You can set additional delay after some amount of page, for example, you can set the generator to stop for 5 seconds after every 100 pages downloaded. This is just another server-load control feature (put larger delays or make these stops often to decrease server load (slower scanning)
Stop After XXX pages — use this to increase the max. number of pages scanned. Don’t set the limit over 50 000 pages — the tool will crash and google will not accept the sitemap file produced (because they limit the number of pages in one sitemap to 50 000 links)
- Google (XML) Settings
Here you can define additional tags for the google sitemap file.
These additional attributes are not mandatory — google will crawl your site in it’s default way — but if you want you can set these here. Just note that you will set the same attributes for all the pages in the sitemap.

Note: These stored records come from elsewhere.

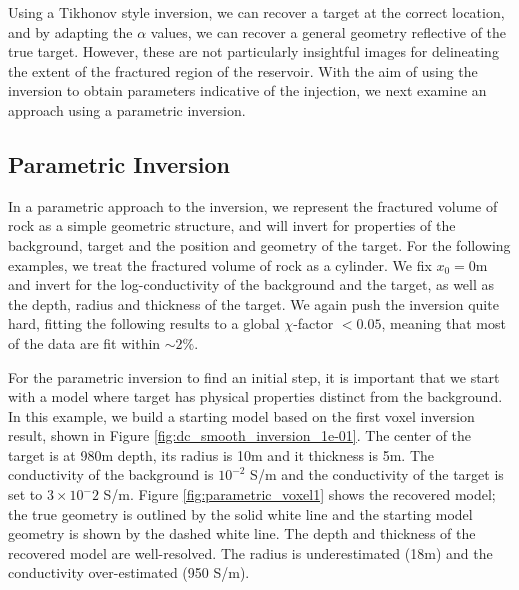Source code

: 

Using a Tikhonov style inversion, we can recover a target at the correct location, and by adapting the $\alpha$ values, we can recover a general geometry reflective of the true target. However, these are not particularly insightful images for delineating the extent of the fractured region of the reservoir. With the aim of using the inversion to obtain parameters indicative of the injection, we next examine an approach using a parametric inversion.
\subsection{Parametric Inversion}
In a parametric approach to the inversion, we represent the fractured volume of rock as a simple geometric structure, and will invert for properties of the background, target and the position and geometry of the target. For the following examples, we treat the fractured volume of rock as a cylinder. We fix $x_0 = 0$m and invert for the log-conductivity of the background and the target, as well as the depth, radius and thickness of the target. We again push the inversion quite hard, fitting the following results to a global $\chi$-factor $<0.05$, meaning that most of the data are fit within $\sim 2\%$.

For the parametric inversion to find an initial step, it is important that we start with a model where target has physical properties distinct from the background. In this example, we build a starting model based on the first voxel inversion result, shown in Figure \ref{fig:dc_smooth_inversion_1e-01}. The center of the target is at 980m depth, its radius is 10m and it thickness is 5m. The conductivity of the background is $10^{-2}$ S/m and the conductivity of the target is set to $3 \times 10^-2$ S/m. Figure \ref{fig:parametric_voxel1} shows the recovered model; the true geometry is outlined by the solid white line and the starting model geometry is shown by the dashed white line. The depth and thickness of the recovered model are well-resolved. The radius is underestimated (18m) and the conductivity over-estimated (950 S/m).





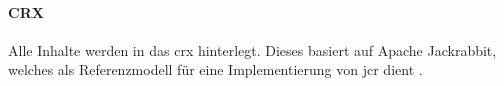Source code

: \paragraph{CRX}
Alle Inhalte werden in das \ac{crx} hinterlegt. Dieses basiert auf Apache Jackrabbit, welches als Referenzmodell für eine Implementierung von \ac{jcr} dient \cite{Adobe2016b}. 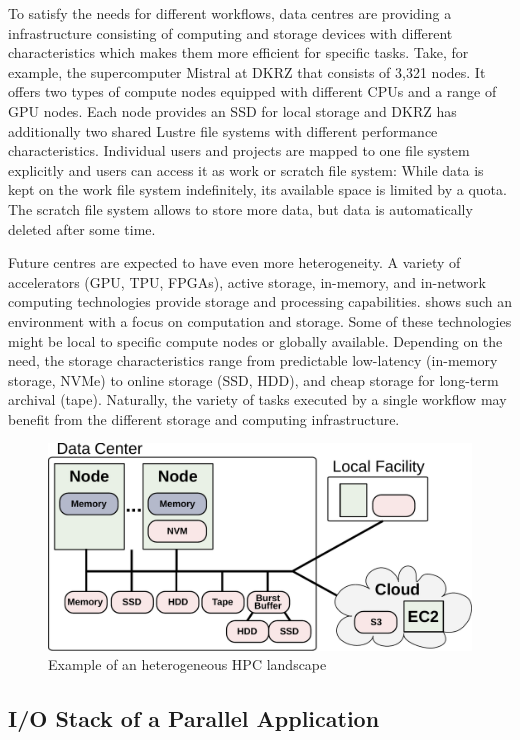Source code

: \documentclass[a4paper]{article}
\newcommand{\jk}[1]{\todo[inline]{JK: #1}}
\begin{document}
To satisfy the needs for different workflows, data centres are providing a infrastructure consisting of computing and storage devices with different characteristics which makes them more efficient for specific tasks.
Take, for example, the supercomputer Mistral at DKRZ that consists of 3,321 nodes.
It offers two types of compute nodes equipped with different CPUs and a range of GPU nodes.
Each node provides an SSD for local storage and DKRZ has additionally two shared Lustre file systems with different performance characteristics.
Individual users and projects are mapped to one file system explicitly and users can access it as work or scratch file system: While data is kept on the work file system indefinitely, its available space is limited by a quota.
The scratch file system allows to store more data, but data is automatically deleted after some time.

Future centres are expected to have even more heterogeneity. A variety of accelerators (GPU, TPU, FPGAs), active storage, in-memory, and in-network computing technologies provide storage and processing capabilities.
 shows such an environment with a focus on computation and storage.
Some of these technologies might be local to specific compute nodes or globally available.
Depending on the need, the storage characteristics range from predictable low-latency (in-memory storage, NVMe) to online storage (SSD, HDD), and cheap storage for long-term archival (tape).
\jk{Mention BBs, e.g., DDN IME}
Naturally, the variety of tasks executed by a single workflow may benefit from the different storage and computing infrastructure.

\begin{figure}[H]
  \centering
  \includegraphics[width=0.6\columnwidth]{system}
  \caption{Example of an heterogeneous HPC landscape}
  \label{fig:heterogeneous}
\end{figure}


\subsection{I/O Stack of a Parallel Application}
\end{document}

Use this combo-box to set the maximal number of simultaneous connections. In most cases this will speed-up the process of crawling, however – the target server will receive more concurrent conections which may be potential problem (may slow-down the server speed, unless you have a dedicated server hosting your site). In general – use this option only AT YOUR OWN RISK.
“Clear Cache” button
The “cache” is temp folder where the program stores all crawled (downloaded) files since the program start. On exit Sitemap Generator will delete these files. They exist only to make the crawling faster — for example, if you click the “Stop” button and then restart scanning the site, the second time crawler will get the files crawled on the first start from cache, without downloading them again. “In case you want to re-download all pages from the server, just click the “Clear Cache” button.